Your answer must be the lines from the start of the records through the line with "1. Connect the", exactly as written, without the pictures.

Collected data
--------------------------------------------------

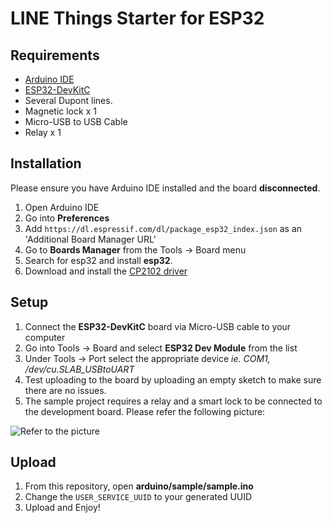 # LINE Things Starter for ESP32

## Requirements
* [Arduino IDE](https://www.arduino.cc/en/Main/Software)
* [ESP32-DevKitC](https://www.espressif.com/en/products/hardware/esp32-devkitc/overview)
* Several Dupont lines.
* Magnetic lock x 1
* Micro-USB to USB Cable
* Relay x 1

## Installation
Please ensure you have Arduino IDE installed and the board **disconnected**.

1. Open Arduino IDE
2. Go into **Preferences**
3. Add `https://dl.espressif.com/dl/package_esp32_index.json` as an 'Additional Board Manager URL'
4. Go to **Boards Manager** from the Tools -> Board menu
5. Search for esp32 and install **esp32**.
6. Download and install the [CP2102 driver](https://www.silabs.com/products/development-tools/software/usb-to-uart-bridge-vcp-drivers)

## Setup
1. Connect the **ESP32-DevKitC** board via Micro-USB cable to your computer
2. Go into Tools -> Board and select **ESP32 Dev Module** from the list
3. Under Tools -> Port select the appropriate device *ie. COM1, /dev/cu.SLAB_USBtoUART*
4. Test uploading to the board by uploading an empty sketch to make sure there are no issues.
5. The sample project requires a relay and a smart lock to be connected to the development board. Please refer the following picture:

![Refer to the picture](https://i.imgur.com/lXzFPbWg.png)

## Upload
1. From this repository, open **arduino/sample/sample.ino**
2. Change the `USER_SERVICE_UUID` to your generated UUID
3. Upload and Enjoy!
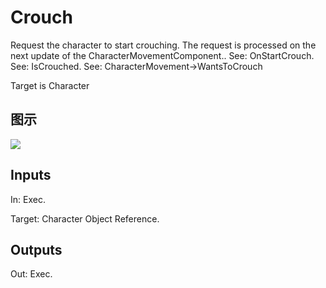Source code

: # Crouch

Request the character to start crouching. The request is processed on the next update of the CharacterMovementComponent.. See: OnStartCrouch. See: IsCrouched. See: CharacterMovement->WantsToCrouch

Target is Character

## 图示

![]($-20221218-18153901.png)

## Inputs

In: Exec.

Target: Character Object Reference.  

## Outputs

Out: Exec.

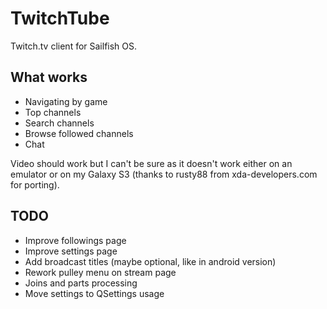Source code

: TwitchTube
==========

Twitch.tv client for Sailfish OS.

What works
----------
- Navigating by game
- Top channels
- Search channels
- Browse followed channels
- Chat

Video should work but I can't be sure as it doesn't work either on an emulator or on my Galaxy S3 (thanks to rusty88 from xda-developers.com for porting).

TODO
----
- Improve followings page
- Improve settings page
- Add broadcast titles (maybe optional, like in android version)
- Rework pulley menu on stream page
- Joins and parts processing
- Move settings to QSettings usage
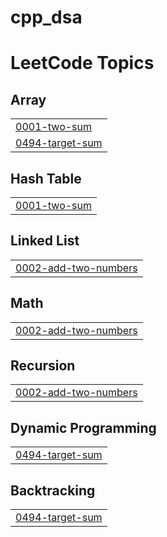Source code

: # cpp_dsa
<!---LeetCode Topics Start-->
# LeetCode Topics
## Array
|  |
| ------- |
| [0001-two-sum](https://github.com/Bugbuster2004/cpp_dsa/tree/master/0001-two-sum) |
| [0494-target-sum](https://github.com/Bugbuster2004/cpp_dsa/tree/master/0494-target-sum) |
## Hash Table
|  |
| ------- |
| [0001-two-sum](https://github.com/Bugbuster2004/cpp_dsa/tree/master/0001-two-sum) |
## Linked List
|  |
| ------- |
| [0002-add-two-numbers](https://github.com/Bugbuster2004/cpp_dsa/tree/master/0002-add-two-numbers) |
## Math
|  |
| ------- |
| [0002-add-two-numbers](https://github.com/Bugbuster2004/cpp_dsa/tree/master/0002-add-two-numbers) |
## Recursion
|  |
| ------- |
| [0002-add-two-numbers](https://github.com/Bugbuster2004/cpp_dsa/tree/master/0002-add-two-numbers) |
## Dynamic Programming
|  |
| ------- |
| [0494-target-sum](https://github.com/Bugbuster2004/cpp_dsa/tree/master/0494-target-sum) |
## Backtracking
|  |
| ------- |
| [0494-target-sum](https://github.com/Bugbuster2004/cpp_dsa/tree/master/0494-target-sum) |
<!---LeetCode Topics End-->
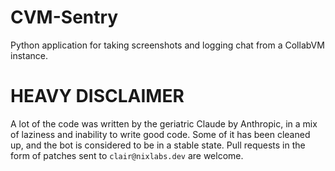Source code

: # CVM-Sentry
Python application for taking screenshots and logging chat from a CollabVM instance.

# HEAVY DISCLAIMER
A lot of the code was written by the geriatric Claude by Anthropic, in a mix of laziness and inability to write good code. Some of it has been cleaned up, and the bot is considered to be in a stable state. Pull requests in the form of patches sent to `clair@nixlabs.dev` are welcome.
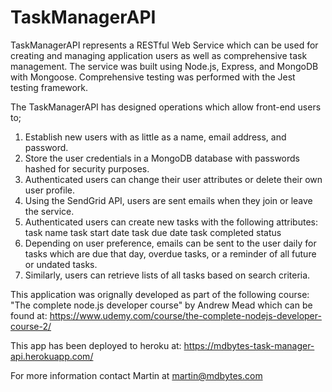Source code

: # TaskManagerAPI

TaskManagerAPI represents a RESTful Web Service which can be used for creating and managing application users as well as comprehensive task management. The service was built using Node.js, Express, and MongoDB with Mongoose. Comprehensive testing was performed with the Jest testing framework.

The TaskManagerAPI has designed operations which allow front-end users to;

1.  Establish new users with as little as a name, email address, and password.
2.  Store the user credentials in a MongoDB database with passwords hashed for security purposes.
3.  Authenticated users can change their user attributes or delete their own user profile.
4.  Using the SendGrid API, users are sent emails when they join or leave the service.
5.  Authenticated users can create new tasks with the following attributes:
    task name
    task start date
    task due date
    task completed status
6.  Depending on user preference, emails can be sent to the user daily for tasks which are due that day,
    overdue tasks, or a reminder of all future or undated tasks.
7.  Similarly, users can retrieve lists of all tasks based on search criteria.

This application was orignally developed as part of the following course: "The complete node.js developer course" by Andrew Mead which can be found at: https://www.udemy.com/course/the-complete-nodejs-developer-course-2/

This app has been deployed to heroku at: https://mdbytes-task-manager-api.herokuapp.com/

For more information contact Martin at martin@mdbytes.com
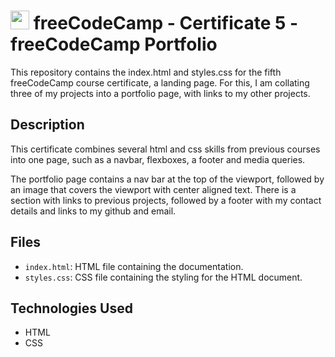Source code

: # <img src="https://design-style-guide.freecodecamp.org/downloads/fcc_secondary_small.svg" width="30px"> freeCodeCamp - Certificate 5 - freeCodeCamp Portfolio

This repository contains the index.html and styles.css for the fifth freeCodeCamp course certificate, a landing page. For this, I am collating three of my projects into a portfolio page, with links to my other projects.

## Description

This certificate combines several html and css skills from previous courses into one page, such as a navbar, flexboxes, a footer and media queries.

The portfolio page contains a nav bar at the top of the viewport, followed by an image that covers the viewport with center aligned text. There is a section with links to previous projects, followed by a footer with my contact details and links to my github and email. 


## Files

- `index.html`: HTML file containing the documentation.
- `styles.css`: CSS file containing the styling for the HTML document.

## Technologies Used

- HTML
- CSS

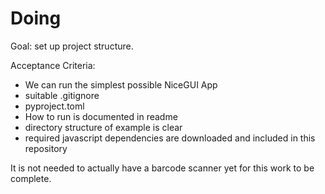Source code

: # Doing

Goal: set up project structure.

Acceptance Criteria:

- We can run the simplest possible NiceGUI App
- suitable .gitignore
- pyproject.toml
- How to run is documented in readme
- directory structure of example is clear
- required javascript dependencies are downloaded and included in this repository

It is not needed to actually have a barcode scanner yet for this work to be complete.
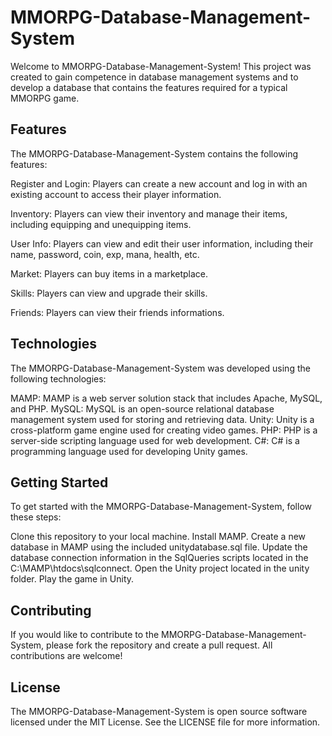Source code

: # MMORPG-Database-Management-System
Welcome to MMORPG-Database-Management-System! This project was created to gain competence in database management systems and to develop a database that contains the features required for a typical MMORPG game.

## Features
The MMORPG-Database-Management-System contains the following features:

Register and Login: Players can create a new account and log in with an existing account to access their player information.

Inventory: Players can view their inventory and manage their items, including equipping and unequipping items.

User Info: Players can view and edit their user information, including their name, password, coin, exp, mana, health, etc.

Market: Players can buy items in a marketplace.

Skills: Players can view and upgrade their skills.

Friends: Players can view their friends informations.

## Technologies
The MMORPG-Database-Management-System was developed using the following technologies:

MAMP: MAMP is a web server solution stack that includes Apache, MySQL, and PHP.
MySQL: MySQL is an open-source relational database management system used for storing and retrieving data.
Unity: Unity is a cross-platform game engine used for creating video games.
PHP: PHP is a server-side scripting language used for web development.
C#: C# is a programming language used for developing Unity games.

## Getting Started
To get started with the MMORPG-Database-Management-System, follow these steps:

Clone this repository to your local machine.
Install MAMP.
Create a new database in MAMP using the included unitydatabase.sql file.
Update the database connection information in the SqlQueries scripts located in the C:\MAMP\htdocs\sqlconnect.
Open the Unity project located in the unity folder.
Play the game in Unity.

## Contributing
If you would like to contribute to the MMORPG-Database-Management-System, please fork the repository and create a pull request. All contributions are welcome!

## License
The MMORPG-Database-Management-System is open source software licensed under the MIT License. See the LICENSE file for more information.
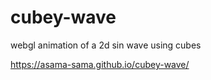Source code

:# cubey-wave
webgl animation of a 2d sin wave using cubes

https://asama-sama.github.io/cubey-wave/

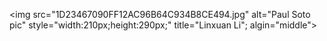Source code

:
<div class="porcolor">
  <script async src="https://www.googletagmanager.com/gtag/js?id=UA-108085250-1"></script>
<script>
  window.dataLayer = window.dataLayer || [];
  function gtag(){dataLayer.push(arguments);}
  gtag('js', new Date());

  gtag('config', 'UA-108085250-1');
</script>

  
<img src="1D23467090FF12AC96B64C934B8CE494.jpg" alt="Paul Soto pic" style="width:210px;height:290px;" title="Linxuan Li"; algin="middle">
<br>
 


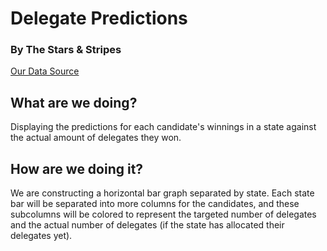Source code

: <h1> Delegate Predictions</h1>
<h3>By The Stars & Stripes</h3>

<a href src="http://projects.fivethirtyeight.com/election-2016/delegate-targets/">Our Data Source</a>

<h2>What are we doing?</h2>
<p>Displaying the predictions for each candidate's winnings in a state against the actual amount of delegates they won.</p>

<h2>How are we doing it?</h2>
<p>We are constructing a horizontal bar graph separated by state. Each state bar will be separated into more columns for the candidates, and these subcolumns will be colored to represent the targeted number of delegates and the actual number of delegates (if the state has allocated their delegates yet).</p>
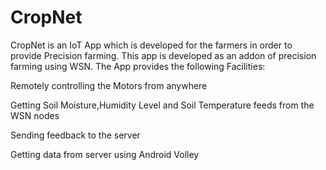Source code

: 
# CropNet

CropNet is an IoT App which is developed for the farmers in order to provide Precision farming. This app is developed as an addon of precision farming using WSN. The App provides the following Facilities:

Remotely controlling the Motors from anywhere

Getting Soil Moisture,Humidity Level and Soil Temperature feeds from the WSN nodes

Sending feedback to the server

Getting data from server using Android Volley
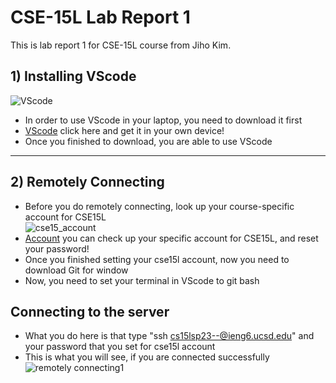 # CSE-15L Lab Report 1
This is lab report 1 for CSE-15L course from Jiho Kim.
## 1) Installing VScode
![VScode](https://user-images.githubusercontent.com/129816454/230739254-a70aaea1-4afb-451b-b9c2-8195380fbf25.png)    
* In order to use VScode in your laptop, you need to download it first    
* [VScode](https://code.visualstudio.com/) click here and get it in your own device!
* Once you finished to download, you are able to use VScode
---
## 2) Remotely Connecting
* Before you do remotely connecting, look up your course-specific account for CSE15L    
![cse15_account](https://user-images.githubusercontent.com/129816454/230739792-dfb4f098-e992-4ef0-b07f-cccc64bee449.png)
* [Account](https://sdacs.ucsd.edu/~icc/index.php) you can check up your specific account for CSE15L, and reset your password!
* Once you finished setting your cse15l account, now you need to download Git for window
* Now, you need to set your terminal in VScode to git bash
## Connecting to the server
* What you do here is that type "ssh cs15lsp23--@ieng6.ucsd.edu" and your password that you set for cse15l account
* This is what you will see, if you are connected successfully    
![remotely connecting1](https://user-images.githubusercontent.com/129816454/230740450-e31f0f80-1510-495a-9ffc-3d5de5974a15.png)





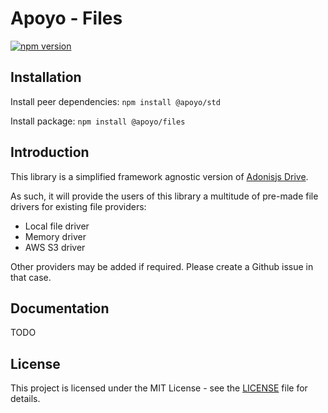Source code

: # Apoyo - Files

[![npm version](https://badgen.net/npm/v/@apoyo/files)](https://www.npmjs.com/package/@apoyo/files)

## Installation

Install peer dependencies:
`npm install @apoyo/std`

Install package:
`npm install @apoyo/files`

## Introduction

This library is a simplified framework agnostic version of [Adonisjs Drive](https://github.com/adonisjs/drive).

As such, it will provide the users of this library a multitude of pre-made file drivers for existing file providers:

- Local file driver
- Memory driver
- AWS S3 driver

Other providers may be added if required. Please create a Github issue in that case.

## Documentation

TODO

## License

This project is licensed under the MIT License - see the [LICENSE](LICENSE) file for details.
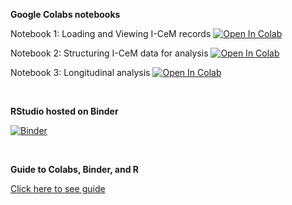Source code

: **Google Colabs notebooks**

Notebook 1: Loading and Viewing I-CeM records
[![Open In Colab](https://colab.research.google.com/assets/colab-badge.svg)](https://colab.research.google.com/github/nationalarchives/I-CeM-workshop-2022/blob/main/Colabs/01_Loading_and_viewing_I_CeM_data.ipynb)

Notebook 2: Structuring I-CeM data for analysis
[![Open In Colab](https://colab.research.google.com/assets/colab-badge.svg)](https://colab.research.google.com/github/nationalarchives/I-CeM-workshop-2022/blob/main/Colabs/02_Structuring_I_CeM_data_for_analysis.ipynb)

Notebook 3: Longitudinal analysis
[![Open In Colab](https://colab.research.google.com/assets/colab-badge.svg)](https://colab.research.google.com/github/nationalarchives/I-CeM-workshop-2022/blob/main/Colabs/03_Longitudinal_analysis.ipynb)

</br>

**RStudio hosted on Binder**

[![Binder](https://mybinder.org/badge_logo.svg)](https://mybinder.org/v2/gh/nationalarchives/I-CeM-workshop-2022/HEAD?urlpath=rstudio)

</br>

**Guide to Colabs, Binder, and R**

[Click here to see guide](https://github.com/nationalarchives/I-CeM-workshop-2022/blob/main/Census%20training%20-%20R%20Instructions%20-%2028th%20June%202022.pdf)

--------------------------------------------------

* [Worked solution]
 # LINE Things Starter for ESP32

## Requirements
* [Arduino IDE](https://www.arduino.cc/en/Main/Software)
* [ESP32-DevKitC](https://www.espressif.com/en/products/hardware/esp32-devkitc/overview)
* Several Dupont lines.
* Magnetic lock x 1
* Micro-USB to USB Cable
* Relay x 1

## Installation
Please ensure you have Arduino IDE installed and the board **disconnected**.

1. Open Arduino IDE
2. Go into **Preferences**
3. Add `https://dl.espressif.com/dl/package_esp32_index.json` as an 'Additional Board Manager URL'
4. Go to **Boards Manager** from the Tools -> Board menu
5. Search for esp32 and install **esp32**.
6. Download and install the [CP2102 driver](https://www.silabs.com/products/development-tools/software/usb-to-uart-bridge-vcp-drivers)

## Setup
1. Connect the **ESP32-DevKitC** board via Micro-USB cable to your computer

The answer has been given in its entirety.